Market overview

European shares close near six-week high as HSBC gains

European shares hit a near six-week closing high yesterday, with HSBC rebounding and miners supported by firm metals prices, offsetting falls in Prudential after it agreed to buy AIG's Asian insurance arm.

The pan-European FTSEurofirst 300 index of top shares closed 0.8 per cent higher at 1,027.29 points, hitting its highest closing level since January 21. Banks were among the biggest gainers, with heavyweight HSBC up 2.7 per cent, after sharp falls in the previous session following the release of its results.

Within the sector, Barclays, Société Générale, BNP Paribas and Deutsche Bank added 0.7 to 3.1 per cent. "The earnings results that we're seeing have been very good," said Mike Lenhoff, chief strategist at Brewin Dolphin.

"The recovery that's coming through globally is showing up in better revenues and there is a green light out there for equity markets because the Fed is not going to change interest rates for some time."

Across Europe, the FTSE 100, Germany's DAX and France's CAC 40 were up between 1.1 and 1.45 per cent.
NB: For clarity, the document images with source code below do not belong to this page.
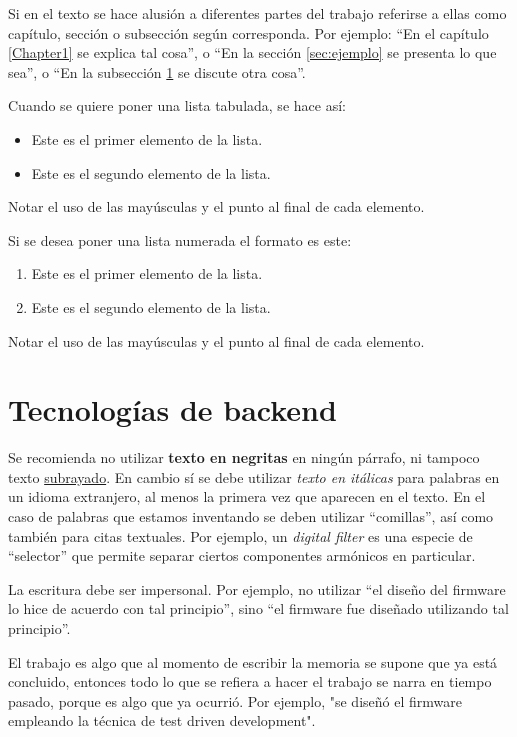 Si en el texto se hace alusión a diferentes partes del trabajo referirse a ellas como capítulo, sección o subsección según corresponda. Por ejemplo: ``En el capítulo \ref{Chapter1} se explica tal cosa'', o ``En la sección \ref{sec:ejemplo} se presenta lo que sea'', o ``En la subsección \ref{subsec:ejemplo} se discute otra cosa''.

Cuando se quiere poner una lista tabulada, se hace así:

\begin{itemize}
	\item Este es el primer elemento de la lista.
	\item Este es el segundo elemento de la lista.
\end{itemize}

Notar el uso de las mayúsculas y el punto al final de cada elemento.

Si se desea poner una lista numerada el formato es este:

\begin{enumerate}
	\item Este es el primer elemento de la lista.
	\item Este es el segundo elemento de la lista.
\end{enumerate}

Notar el uso de las mayúsculas y el punto al final de cada elemento.

\section{Tecnologías de backend}
\label{subsec:ejemplo}

Se recomienda no utilizar \textbf{texto en negritas} en ningún párrafo, ni tampoco texto \underline{subrayado}. En cambio sí se debe utilizar \textit{texto en itálicas} para palabras en un idioma extranjero, al menos la primera vez que aparecen en el texto. En el caso de palabras que estamos inventando se deben utilizar ``comillas'', así como también para citas textuales. Por ejemplo, un \textit{digital filter} es una especie de ``selector'' que permite separar ciertos componentes armónicos en particular.

La escritura debe ser impersonal. Por ejemplo, no utilizar ``el diseño del firmware lo hice de acuerdo con tal principio'', sino ``el firmware fue diseñado utilizando tal principio''. 

El trabajo es algo que al momento de escribir la memoria se supone que ya está concluido, entonces todo lo que se refiera a hacer el trabajo se narra en tiempo pasado, porque es algo que ya ocurrió. Por ejemplo, "se diseñó el firmware empleando la técnica de test driven development".

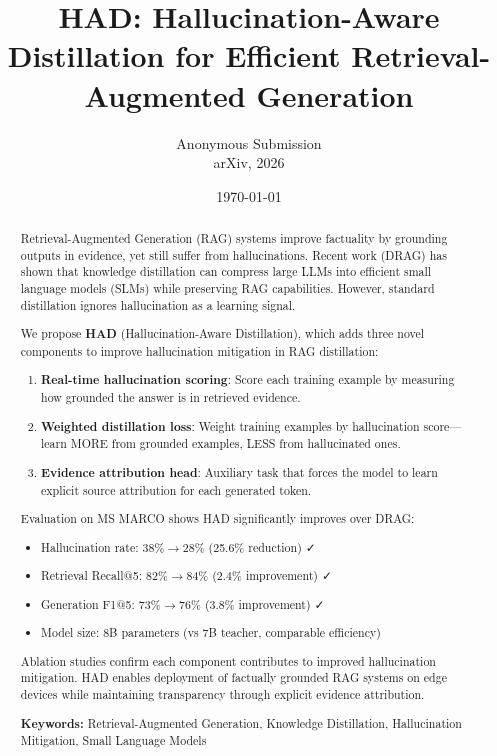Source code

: \documentclass[11pt,a4paper]{article}
\title{HAD: Hallucination-Aware Distillation for Efficient Retrieval-Augmented Generation}
\author{
    Anonymous Submission \\
    arXiv, 2026
}
\date{\today}
\begin{document}
\maketitle

\begin{abstract}
Retrieval-Augmented Generation (RAG) systems improve factuality by grounding outputs in evidence, yet still suffer from hallucinations. Recent work (DRAG) has shown that knowledge distillation can compress large LLMs into efficient small language models (SLMs) while preserving RAG capabilities. However, standard distillation ignores hallucination as a learning signal.

We propose \textbf{HAD} (Hallucination-Aware Distillation), which adds three novel components to improve hallucination mitigation in RAG distillation:

\begin{enumerate}
    \item \textbf{Real-time hallucination scoring}: Score each training example by measuring how grounded the answer is in retrieved evidence.
    \item \textbf{Weighted distillation loss}: Weight training examples by hallucination score—learn MORE from grounded examples, LESS from hallucinated ones.
    \item \textbf{Evidence attribution head}: Auxiliary task that forces the model to learn explicit source attribution for each generated token.
\end{enumerate}

Evaluation on MS MARCO shows HAD significantly improves over DRAG:
\begin{itemize}
    \item Hallucination rate: $38\% \to 28\%$ (25.6\% reduction) ✓
    \item Retrieval Recall@5: $82\% \to 84\%$ (2.4\% improvement) ✓
    \item Generation F1@5: $73\% \to 76\%$ (3.8\% improvement) ✓
    \item Model size: 8B parameters (vs 7B teacher, comparable efficiency)
\end{itemize}

Ablation studies confirm each component contributes to improved hallucination mitigation. HAD enables deployment of factually grounded RAG systems on edge devices while maintaining transparency through explicit evidence attribution.

\textbf{Keywords:} Retrieval-Augmented Generation, Knowledge Distillation, Hallucination Mitigation, Small Language Models
\end{abstract}
\end{document}
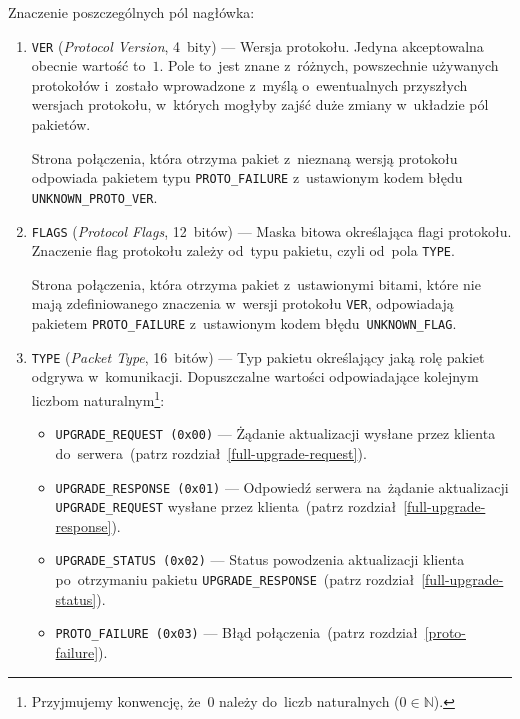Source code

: \documentclass[thesis]{subfiles}
\begin{document}
Znaczenie poszczególnych pól nagłówka:\mynobreakpar
\begin{enumerate}
	\item \texttt{VER} (\emph{Protocol Version}, 4~bity) --- Wersja protokołu. Jedyna akceptowalna obecnie wartość to~$1$. Pole to~jest znane z~różnych, powszechnie używanych protokołów i~zostało wprowadzone z~myślą o~ewentualnych przyszłych wersjach protokołu, w~których mogłyby zajść duże zmiany w~układzie pól pakietów.

	Strona połączenia, która otrzyma pakiet z~nieznaną wersją protokołu odpowiada pakietem typu \texttt{PROTO\_FAILURE} z~ustawionym kodem błędu \texttt{UNKNOWN\_PROTO\_VER}.

	\item \texttt{FLAGS} (\emph{Protocol Flags}, 12~bitów) --- Maska bitowa określająca flagi protokołu. Znaczenie flag protokołu zależy od~typu pakietu, czyli od~pola \texttt{TYPE}.

	Strona połączenia, która otrzyma pakiet z~ustawionymi bitami, które nie mają zdefiniowanego znaczenia w~wersji protokołu \texttt{VER}, odpowiadają pakietem \texttt{PROTO\_FAILURE} z~ustawionym kodem błędu~\texttt{UNKNOWN\_FLAG}.

	\item \texttt{TYPE} (\emph{Packet Type}, 16~bitów) --- Typ pakietu określający jaką rolę pakiet odgrywa w~komunikacji. Dopuszczalne wartości odpowiadające kolejnym liczbom naturalnym\footnote{Przyjmujemy konwencję, że~$0$ należy do~liczb naturalnych ($0\in\mathbb{N}$).}:
	\begin{itemize}
		\item \texttt{UPGRADE\_REQUEST (0x00)} --- Żądanie aktualizacji wysłane przez klienta do~serwera~(patrz rozdział~\ref{full-upgrade-request}).
		\item \texttt{UPGRADE\_RESPONSE (0x01)} --- Odpowiedź serwera na~żądanie aktualizacji \texttt{UPGRADE\_REQUEST} wysłane przez klienta~(patrz rozdział~\ref{full-upgrade-response}).
		\item \texttt{UPGRADE\_STATUS (0x02)} --- Status powodzenia aktualizacji klienta po~otrzymaniu pakietu \texttt{UPGRADE\_RESPONSE}~(patrz rozdział~\ref{full-upgrade-status}).
		\item \texttt{PROTO\_FAILURE (0x03)} --- Błąd połączenia~(patrz rozdział~\ref{proto-failure}).
	\end{itemize}


\end{enumerate}
\end{document}
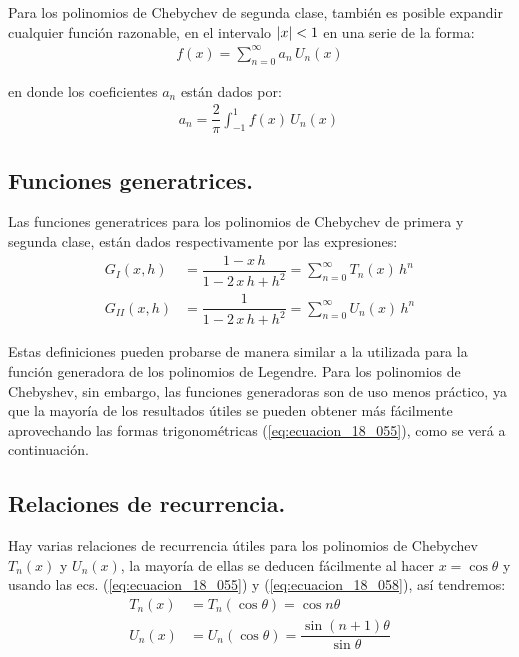 Para los polinomios de Chebychev de segunda clase, también es posible expandir cualquier función razonable, en el intervalo $\abs{x} < 1$ en una serie de la forma:
\begin{align*}
f(x) = \sum_{n=0}^{\infty} a_{n} \, U_{n} (x)
\end{align*}

en donde los coeficientes $a_{n}$ están dados por:
\begin{align*}
a_{n} = \dfrac{2}{\pi} \int_{-1}^{1} f(x) \, U_{n}(x) \, 
\end{align*}

\subsection{Funciones generatrices.}

Las funciones generatrices para los polinomios de Chebychev de primera y segunda clase, están dados respectivamente por las expresiones:
\begin{align}
G_{I} (x, h) &= \dfrac{1 - x \, h}{1 - 2 \, x \, h + h^{2}} = \sum_{n=0}^{\infty} T_{n} (x) \, h^{n} \label{eq:ecuacion_18_063} \\[0.5em]
G_{II} (x, h) &= \dfrac{1}{1 - 2 \, x \, h + h^{2}} = \sum_{n=0}^{\infty} U_{n} (x) \, h^{n} \label{eq:ecuacion_18_064}
\end{align}

Estas definiciones pueden probarse de manera similar a la utilizada para la función generadora de los polinomios de Legendre. Para los polinomios de Chebyshev, sin embargo, las funciones generadoras son de uso menos práctico, ya que la mayoría de los resultados útiles se pueden obtener más fácilmente aprovechando las formas trigonométricas (\ref{eq:ecuacion_18_055}), como se verá a continuación.

\subsection{Relaciones de recurrencia.}

Hay varias relaciones de recurrencia útiles para los polinomios de Chebychev $T_{n}(x)$ y $U_{n}(x)$, la mayoría de ellas se deducen fácilmente al hacer $x = \cos \theta$ y usando las ecs. (\ref{eq:ecuacion_18_055}) y (\ref{eq:ecuacion_18_058}), así tendremos:
\begin{align}
T_{n} (x) &= T_{n} (\cos \theta) = \cos n \theta \label{eq:ecuacion_18_065} \\[0.5em]
U_{n} (x) &= U_{n} (\cos \theta) = \dfrac{\sin (n + 1) \theta}{\sin \theta} \label{eq:ecuacion_18_066} 
\end{align}

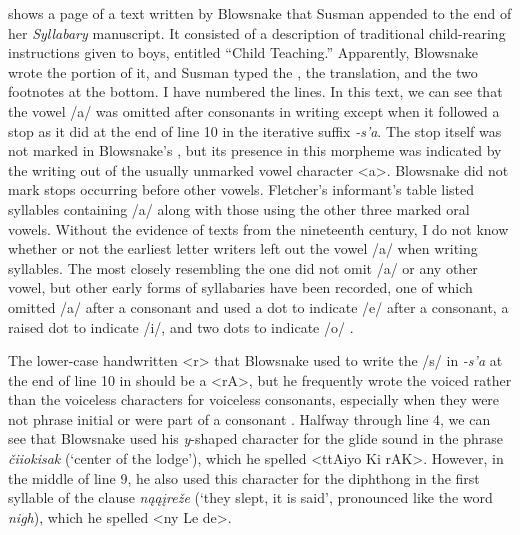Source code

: \documentclass[output=paper]{LSP/langsci}
\begin{document}
 shows a page of a  text written by Blowsnake that Susman appended to the end of her \emph{ Syllabary} manuscript. It consisted of a description of traditional child-rearing instructions given to boys, entitled ``Child Teaching.'' Apparently, Blowsnake wrote the  portion of it, and Susman typed the , the  translation, and the two footnotes at the bottom. I have numbered the lines. In this text, we can see that the vowel /a/ was omitted after consonants in   writing except when it followed a  stop as it did at the end of line 10 in the iterative suffix \emph{-s'a}. The  stop itself was not marked in Blowsnake's , but its presence in this morpheme was indicated by the writing out of the usually unmarked vowel character <a>. Blowsnake did not mark  stops occurring before other vowels. Fletcher's informant's  table listed syllables containing /a/ along with those using the other three marked  oral vowels. Without the evidence of   texts from the nineteenth century, I do not know whether or not the earliest  letter writers left out the vowel /a/ when writing syllables. The   most closely resembling the  one did not omit /a/ or any other vowel, but other early forms of  syllabaries have been recorded, one of which omitted /a/ after a consonant and used a dot to indicate /e/ after a consonant, a raised dot to indicate /i/, and two dots to indicate /o/ \citep[158--159]{Walker1981}.

The lower-case handwritten <r> that Blowsnake used to write the /s/ in \emph{-s'a} at the end of line 10 in  should be a <rA>, but he frequently wrote the voiced rather than the voiceless  characters for voiceless consonants, especially when they were not phrase initial or were part of a consonant . Halfway through line 4, we can see that Blowsnake used his \emph{y}-shaped  character for the glide sound in the phrase \emph{\v{c}iiokisak} (`center of the lodge'), which he spelled <ttAiyo Ki rAK>. However, in the middle of line 9, he also used this  character for the diphthong in the first syllable of the clause \emph{n\k{a}\k{a}\k{i}re\v{z}e} (`they slept, it is said', pronounced like the  word \emph{nigh}), which he spelled <ny Le de>.  
\end{document}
Greek banks added 3.3 per cent ahead of a meeting between German Chancellor Angela Merkel and the Greek Prime Minister on Friday, as confidence grows in financial markets that Athens might be nearing a deal with European Union governments to take more budget consolidation steps in return for some form of aid.

"The issue concerning sovereign debt is still present but it looks as if there will be an eventual resolution to it and the markets are less hung up about it," Mr Lenhoff said. Greek Prime Minister George Papandreou has called a cabinet meeting for today to "take decisions about the economy". The announcement appeared to signal that Athens is poised to take new savings measures in the hopes of winning EU support.

Miners were higher, underpinned by metals prices which stayed in positive territory. Anglo American, Eurasian Natural Resources, Kazakhmys, BHP Billiton and Xstrata rose 1.8 to 2.9 per cent.

Bucking the trend, Vedanta Resources shed 3.3 per cent as the India-focused mining group launched a $775 million convertible bond issue yesterday, seeking to refinance debt at lower interest rates.

Among individual gainers, L'Oreal gained 2.7 per cent after the Daily Telegraph reported that Swiss food group Nestlé was rumoured to be in informal talks to buy Liliane Bettencourt's 31 per cent stake in the French cosmetics group. Nestlé was up 0.6 per cent.

Kuehne & Nagel International was among the biggest gainers, up 6.3 per cent after announcing results, with brokers JPMorgan and Vontobel hiking the firm's target price while Deutsche Bank raised its recommendation to "buy" from "hold".

On the downside, Prudential fell eight per cent, extending its decline for the second session. On Monday, the insurer said it would pay $35.5 billion for American International Group's Asian life insurance arm, and would undertake a $21 billion rights issue.

Yara International fell 4.4 per cent after US based fertiliser maker CF Industries Holdings Inc relaunched its hostile bid for Terra Industries Inc, betting the higher price of $4.75 billion will help it break up Terra's planned takeover by Yara International.

Gains on Wall Street pushed the Dow index into positive territory for 2010, a day after both the S&P 500 and Nasdaq moved above the break-even mark for the year.